29 April 2013 | By Jaco Le Roux
Invasive plants compete with native plants for important resources like water and nutrients, often outcompeting or even causing local extinction of indigenous plants. Australian acacias are one such group of plants in South Africa; they grow in dense stands which out-complete diverse indigenous plant communities. To better understand the impacts of Australian acacias and how to control and manage them, C·I·B student Joice Ndlovu and her supervisors Jaco Le Roux, Dave Richardson, and John Wilson investigated the introduction of the golden wattle (Acacia pycnantha) to South Africa. Joice and her colleagues were interested in determining three things: (1) the place of origin in Australia of the golden wattles that are found in South Africa, (2) whether native Australian populations of Acacia pycnantha are genetically similar to each other and (3) whether golden wattles in South Africa are associated with their original nitrogen fixing micro-organisms (rhizobia) from Australia or with newly acquired micro-organisms from South Africa.

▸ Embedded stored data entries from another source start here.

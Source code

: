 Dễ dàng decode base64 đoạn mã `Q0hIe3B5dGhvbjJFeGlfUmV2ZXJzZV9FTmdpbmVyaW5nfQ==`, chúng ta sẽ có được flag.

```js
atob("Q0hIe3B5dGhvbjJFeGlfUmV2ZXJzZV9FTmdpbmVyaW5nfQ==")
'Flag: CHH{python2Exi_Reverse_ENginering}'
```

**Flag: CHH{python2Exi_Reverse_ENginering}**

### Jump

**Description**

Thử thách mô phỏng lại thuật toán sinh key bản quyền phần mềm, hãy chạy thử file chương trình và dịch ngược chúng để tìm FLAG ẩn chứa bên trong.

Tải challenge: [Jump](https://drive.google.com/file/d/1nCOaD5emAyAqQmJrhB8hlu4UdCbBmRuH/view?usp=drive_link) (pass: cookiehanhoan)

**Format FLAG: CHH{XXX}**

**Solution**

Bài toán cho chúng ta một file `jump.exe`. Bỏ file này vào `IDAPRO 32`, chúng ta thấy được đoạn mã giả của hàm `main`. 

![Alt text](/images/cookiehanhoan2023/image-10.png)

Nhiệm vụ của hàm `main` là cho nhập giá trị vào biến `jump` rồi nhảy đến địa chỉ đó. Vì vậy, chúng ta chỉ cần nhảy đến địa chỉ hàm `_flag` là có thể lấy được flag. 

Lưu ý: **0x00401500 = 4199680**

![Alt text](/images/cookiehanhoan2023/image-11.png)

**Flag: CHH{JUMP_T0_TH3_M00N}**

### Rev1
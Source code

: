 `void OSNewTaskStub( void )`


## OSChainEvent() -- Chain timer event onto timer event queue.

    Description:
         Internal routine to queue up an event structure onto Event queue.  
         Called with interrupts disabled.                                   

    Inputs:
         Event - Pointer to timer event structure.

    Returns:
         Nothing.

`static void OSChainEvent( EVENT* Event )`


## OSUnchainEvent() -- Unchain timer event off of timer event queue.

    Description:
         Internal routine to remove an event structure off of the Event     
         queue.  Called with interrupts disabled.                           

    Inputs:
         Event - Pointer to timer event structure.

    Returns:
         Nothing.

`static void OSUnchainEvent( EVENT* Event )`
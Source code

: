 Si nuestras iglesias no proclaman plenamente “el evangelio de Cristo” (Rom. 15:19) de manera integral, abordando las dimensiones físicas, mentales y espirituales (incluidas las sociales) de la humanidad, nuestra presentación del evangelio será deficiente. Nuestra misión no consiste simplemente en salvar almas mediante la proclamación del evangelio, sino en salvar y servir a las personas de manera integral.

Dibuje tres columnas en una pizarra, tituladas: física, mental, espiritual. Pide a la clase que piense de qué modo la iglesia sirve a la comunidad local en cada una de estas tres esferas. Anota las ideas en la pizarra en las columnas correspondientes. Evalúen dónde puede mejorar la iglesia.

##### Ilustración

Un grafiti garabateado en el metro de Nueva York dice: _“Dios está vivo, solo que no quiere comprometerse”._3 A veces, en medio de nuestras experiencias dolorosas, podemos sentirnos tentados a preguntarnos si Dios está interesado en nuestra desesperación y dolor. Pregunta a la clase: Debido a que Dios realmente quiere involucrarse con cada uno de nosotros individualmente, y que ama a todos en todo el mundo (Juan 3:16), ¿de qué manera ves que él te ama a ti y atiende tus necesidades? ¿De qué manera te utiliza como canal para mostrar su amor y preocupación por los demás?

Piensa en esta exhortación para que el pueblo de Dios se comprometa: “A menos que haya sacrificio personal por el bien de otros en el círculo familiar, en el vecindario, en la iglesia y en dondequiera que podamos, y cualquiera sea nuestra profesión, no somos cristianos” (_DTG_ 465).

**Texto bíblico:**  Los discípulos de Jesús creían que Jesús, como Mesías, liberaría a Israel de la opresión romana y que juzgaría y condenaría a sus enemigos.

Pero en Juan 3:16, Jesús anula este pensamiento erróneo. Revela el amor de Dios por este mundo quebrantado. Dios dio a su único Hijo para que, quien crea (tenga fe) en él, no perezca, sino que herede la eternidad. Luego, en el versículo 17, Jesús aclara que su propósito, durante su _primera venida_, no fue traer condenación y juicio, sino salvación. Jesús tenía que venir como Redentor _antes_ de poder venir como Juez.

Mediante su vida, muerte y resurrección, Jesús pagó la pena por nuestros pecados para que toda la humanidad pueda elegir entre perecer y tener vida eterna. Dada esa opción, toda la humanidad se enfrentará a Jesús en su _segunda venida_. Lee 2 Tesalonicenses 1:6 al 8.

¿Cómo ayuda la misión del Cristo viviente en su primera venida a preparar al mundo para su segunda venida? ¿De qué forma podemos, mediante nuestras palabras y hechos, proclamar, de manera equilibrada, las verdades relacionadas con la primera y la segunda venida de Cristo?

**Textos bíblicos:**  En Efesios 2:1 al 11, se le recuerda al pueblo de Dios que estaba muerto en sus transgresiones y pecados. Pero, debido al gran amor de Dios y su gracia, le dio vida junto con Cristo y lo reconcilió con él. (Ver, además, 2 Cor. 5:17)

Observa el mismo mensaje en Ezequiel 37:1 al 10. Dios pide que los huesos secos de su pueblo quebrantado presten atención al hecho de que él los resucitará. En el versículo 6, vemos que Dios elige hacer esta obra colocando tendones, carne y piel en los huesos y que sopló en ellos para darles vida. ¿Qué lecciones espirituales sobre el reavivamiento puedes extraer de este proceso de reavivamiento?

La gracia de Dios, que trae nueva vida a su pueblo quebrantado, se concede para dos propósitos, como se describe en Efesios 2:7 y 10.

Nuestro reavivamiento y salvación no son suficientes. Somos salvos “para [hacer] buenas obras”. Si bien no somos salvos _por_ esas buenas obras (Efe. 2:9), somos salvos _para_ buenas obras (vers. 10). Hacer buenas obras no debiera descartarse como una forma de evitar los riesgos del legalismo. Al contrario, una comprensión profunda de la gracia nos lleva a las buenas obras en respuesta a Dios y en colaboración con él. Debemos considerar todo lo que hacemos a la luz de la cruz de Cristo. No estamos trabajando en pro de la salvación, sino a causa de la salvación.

In two papers published in Annals of Botany and Journal of Biogeography, Joice and her co-authors showed that native Australian populations of golden wattles are genetically diverse, and consist of two distinct ecotypes that have been separated since the Pleistocene era (ca. 100 thousand years ago). One ecotype grows in the wetter parts of the Australia (South Australia, Victoria and New South Wales) and the other in the drier parts (Victoria and the Flinders Range in South Australia). Invasive populations in South Africa originated from the ‘wetter’ ecotype with only a small proportion being from the dryland ecotype.
Being legumes, golden wattles form associations with soil bacteria known as rhizobia. These provide the plant with nitrogen in a form that it can metabolise, and in exchange draw nutrients from the plant. Golden wattles appear to use both rhizobia that it brought from Australia and newly acquired rhizobia from South African soils.
This study showed that above-ground invasions (by plants) may also be accompanied by unnoticed invasions (by their underground mutualists). Being able to form symbioses with such a large range of bacteria (from Australia and South Africa) must be to the benefit of A. pycnantha under the low nutrient conditions that are typical of soils in the Cape Floristic Region.